Exercise aim: Exactly the lines below from the one with "- [ ] Ensure" up to and including the one with "## Conclusion" make up the answer, with nothing else added.

'''

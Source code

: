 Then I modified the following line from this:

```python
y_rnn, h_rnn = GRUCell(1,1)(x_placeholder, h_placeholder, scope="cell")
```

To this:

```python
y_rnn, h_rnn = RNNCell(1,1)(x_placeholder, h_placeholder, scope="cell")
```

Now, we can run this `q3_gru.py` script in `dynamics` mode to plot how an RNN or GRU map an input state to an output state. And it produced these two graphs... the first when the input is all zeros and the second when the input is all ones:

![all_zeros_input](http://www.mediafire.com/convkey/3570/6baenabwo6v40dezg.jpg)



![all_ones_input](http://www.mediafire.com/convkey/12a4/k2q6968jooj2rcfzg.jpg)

'''
'''

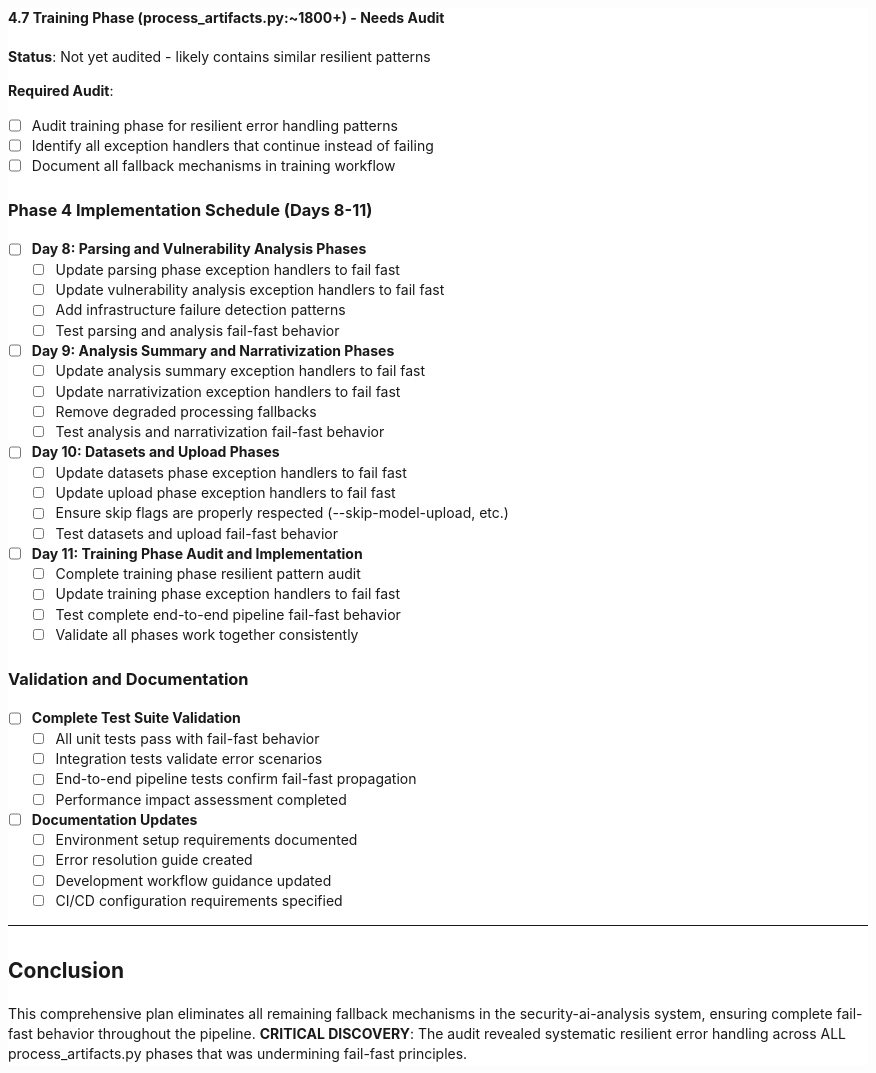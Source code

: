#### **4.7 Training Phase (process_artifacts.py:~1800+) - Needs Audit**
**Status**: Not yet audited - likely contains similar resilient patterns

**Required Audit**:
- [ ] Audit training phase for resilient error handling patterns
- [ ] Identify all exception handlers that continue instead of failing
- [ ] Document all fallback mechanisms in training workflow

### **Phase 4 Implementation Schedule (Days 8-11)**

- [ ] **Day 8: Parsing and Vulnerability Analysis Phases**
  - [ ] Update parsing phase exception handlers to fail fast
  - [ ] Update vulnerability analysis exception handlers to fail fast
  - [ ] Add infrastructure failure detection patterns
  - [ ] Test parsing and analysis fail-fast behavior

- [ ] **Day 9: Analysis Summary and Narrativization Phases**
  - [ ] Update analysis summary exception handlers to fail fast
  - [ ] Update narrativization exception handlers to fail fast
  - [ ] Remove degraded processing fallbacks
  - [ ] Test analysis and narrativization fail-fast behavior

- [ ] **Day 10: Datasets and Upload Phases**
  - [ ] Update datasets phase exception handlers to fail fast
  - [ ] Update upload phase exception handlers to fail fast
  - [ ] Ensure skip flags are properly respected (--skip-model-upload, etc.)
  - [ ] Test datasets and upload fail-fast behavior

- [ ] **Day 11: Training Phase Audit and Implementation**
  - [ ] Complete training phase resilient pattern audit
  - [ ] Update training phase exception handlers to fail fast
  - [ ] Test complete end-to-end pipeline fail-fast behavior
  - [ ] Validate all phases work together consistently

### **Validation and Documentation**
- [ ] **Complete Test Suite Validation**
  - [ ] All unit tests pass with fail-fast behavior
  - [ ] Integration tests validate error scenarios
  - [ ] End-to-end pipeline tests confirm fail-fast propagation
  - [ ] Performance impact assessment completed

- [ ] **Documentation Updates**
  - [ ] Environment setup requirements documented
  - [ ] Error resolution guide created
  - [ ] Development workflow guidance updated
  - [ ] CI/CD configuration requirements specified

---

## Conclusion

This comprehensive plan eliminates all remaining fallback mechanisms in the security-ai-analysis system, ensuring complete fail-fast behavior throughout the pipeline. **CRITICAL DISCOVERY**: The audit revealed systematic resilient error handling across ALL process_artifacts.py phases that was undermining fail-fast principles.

'''

Exercise answer:
  - [ ] Ensure skip flags are properly respected (--skip-model-upload, etc.)
  - [ ] Test datasets and upload fail-fast behavior

- [ ] **Day 11: Training Phase Audit and Implementation**
  - [ ] Complete training phase resilient pattern audit
  - [ ] Update training phase exception handlers to fail fast
  - [ ] Test complete end-to-end pipeline fail-fast behavior
  - [ ] Validate all phases work together consistently

### **Validation and Documentation**
- [ ] **Complete Test Suite Validation**
  - [ ] All unit tests pass with fail-fast behavior
  - [ ] Integration tests validate error scenarios
  - [ ] End-to-end pipeline tests confirm fail-fast propagation
  - [ ] Performance impact assessment completed

- [ ] **Documentation Updates**
  - [ ] Environment setup requirements documented
  - [ ] Error resolution guide created
  - [ ] Development workflow guidance updated
  - [ ] CI/CD configuration requirements specified

---

## Conclusion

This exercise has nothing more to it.